### Task brief
Write out each line of the entries below that holds the word "color".

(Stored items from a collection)
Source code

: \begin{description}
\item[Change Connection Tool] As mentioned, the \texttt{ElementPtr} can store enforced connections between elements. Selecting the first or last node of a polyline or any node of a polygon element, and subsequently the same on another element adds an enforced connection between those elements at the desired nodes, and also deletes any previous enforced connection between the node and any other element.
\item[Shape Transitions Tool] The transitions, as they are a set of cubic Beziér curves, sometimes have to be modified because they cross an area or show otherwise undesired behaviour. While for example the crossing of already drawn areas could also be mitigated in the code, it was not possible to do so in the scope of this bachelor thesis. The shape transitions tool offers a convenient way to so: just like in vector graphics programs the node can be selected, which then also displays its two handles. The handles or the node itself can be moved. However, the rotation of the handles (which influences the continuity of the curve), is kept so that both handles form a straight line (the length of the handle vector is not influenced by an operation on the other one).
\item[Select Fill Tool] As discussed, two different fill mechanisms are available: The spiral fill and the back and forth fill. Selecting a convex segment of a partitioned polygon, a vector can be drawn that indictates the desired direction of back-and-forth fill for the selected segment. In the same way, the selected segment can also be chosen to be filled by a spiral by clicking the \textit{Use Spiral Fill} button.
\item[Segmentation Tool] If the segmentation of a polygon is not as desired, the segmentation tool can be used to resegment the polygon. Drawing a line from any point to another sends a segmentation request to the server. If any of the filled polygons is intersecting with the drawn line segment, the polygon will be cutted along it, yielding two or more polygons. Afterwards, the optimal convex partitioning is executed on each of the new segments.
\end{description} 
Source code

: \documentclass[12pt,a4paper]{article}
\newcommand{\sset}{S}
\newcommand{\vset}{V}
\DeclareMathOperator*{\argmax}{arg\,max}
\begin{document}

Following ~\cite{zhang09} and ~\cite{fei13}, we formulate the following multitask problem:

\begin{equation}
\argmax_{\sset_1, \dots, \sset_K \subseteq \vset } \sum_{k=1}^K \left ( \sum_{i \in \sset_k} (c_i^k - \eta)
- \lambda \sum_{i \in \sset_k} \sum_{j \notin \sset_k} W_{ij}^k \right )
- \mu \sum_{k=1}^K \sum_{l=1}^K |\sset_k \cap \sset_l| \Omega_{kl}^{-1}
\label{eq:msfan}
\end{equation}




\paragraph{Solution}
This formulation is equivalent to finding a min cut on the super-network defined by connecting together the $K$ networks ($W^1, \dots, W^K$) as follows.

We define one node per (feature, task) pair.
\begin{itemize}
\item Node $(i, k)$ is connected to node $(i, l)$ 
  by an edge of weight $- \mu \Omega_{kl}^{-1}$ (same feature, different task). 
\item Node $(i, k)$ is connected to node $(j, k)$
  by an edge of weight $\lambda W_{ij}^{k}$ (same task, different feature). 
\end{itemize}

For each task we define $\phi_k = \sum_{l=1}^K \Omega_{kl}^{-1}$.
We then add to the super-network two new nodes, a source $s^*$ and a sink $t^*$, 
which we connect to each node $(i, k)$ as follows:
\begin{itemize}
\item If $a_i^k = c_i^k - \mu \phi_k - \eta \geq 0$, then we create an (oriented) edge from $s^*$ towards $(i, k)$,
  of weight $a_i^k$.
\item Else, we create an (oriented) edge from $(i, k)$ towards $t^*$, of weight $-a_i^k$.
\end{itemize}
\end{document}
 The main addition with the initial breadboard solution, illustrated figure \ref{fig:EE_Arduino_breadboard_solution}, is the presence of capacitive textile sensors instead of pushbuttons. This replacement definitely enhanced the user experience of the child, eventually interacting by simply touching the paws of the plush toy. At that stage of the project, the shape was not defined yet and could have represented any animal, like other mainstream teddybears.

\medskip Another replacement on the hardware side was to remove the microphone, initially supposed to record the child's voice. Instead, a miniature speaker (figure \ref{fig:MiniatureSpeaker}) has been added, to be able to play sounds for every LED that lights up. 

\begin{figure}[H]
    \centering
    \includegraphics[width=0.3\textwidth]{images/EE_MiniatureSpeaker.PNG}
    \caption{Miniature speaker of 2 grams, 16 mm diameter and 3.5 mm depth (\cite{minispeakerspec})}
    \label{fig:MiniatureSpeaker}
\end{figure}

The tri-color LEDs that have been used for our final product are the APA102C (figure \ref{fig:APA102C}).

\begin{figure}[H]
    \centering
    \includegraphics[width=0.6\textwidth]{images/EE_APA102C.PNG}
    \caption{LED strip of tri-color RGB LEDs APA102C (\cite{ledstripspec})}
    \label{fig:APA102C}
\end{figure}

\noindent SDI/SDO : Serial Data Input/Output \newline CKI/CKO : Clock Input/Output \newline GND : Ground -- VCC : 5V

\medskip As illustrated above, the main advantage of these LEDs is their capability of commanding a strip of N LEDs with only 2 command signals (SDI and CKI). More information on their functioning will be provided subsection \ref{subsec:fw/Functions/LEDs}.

### Task response
The tri-color LEDs that have been used for our final product are the APA102C (figure \ref{fig:APA102C}).
    \caption{LED strip of tri-color RGB LEDs APA102C (\cite{ledstripspec})}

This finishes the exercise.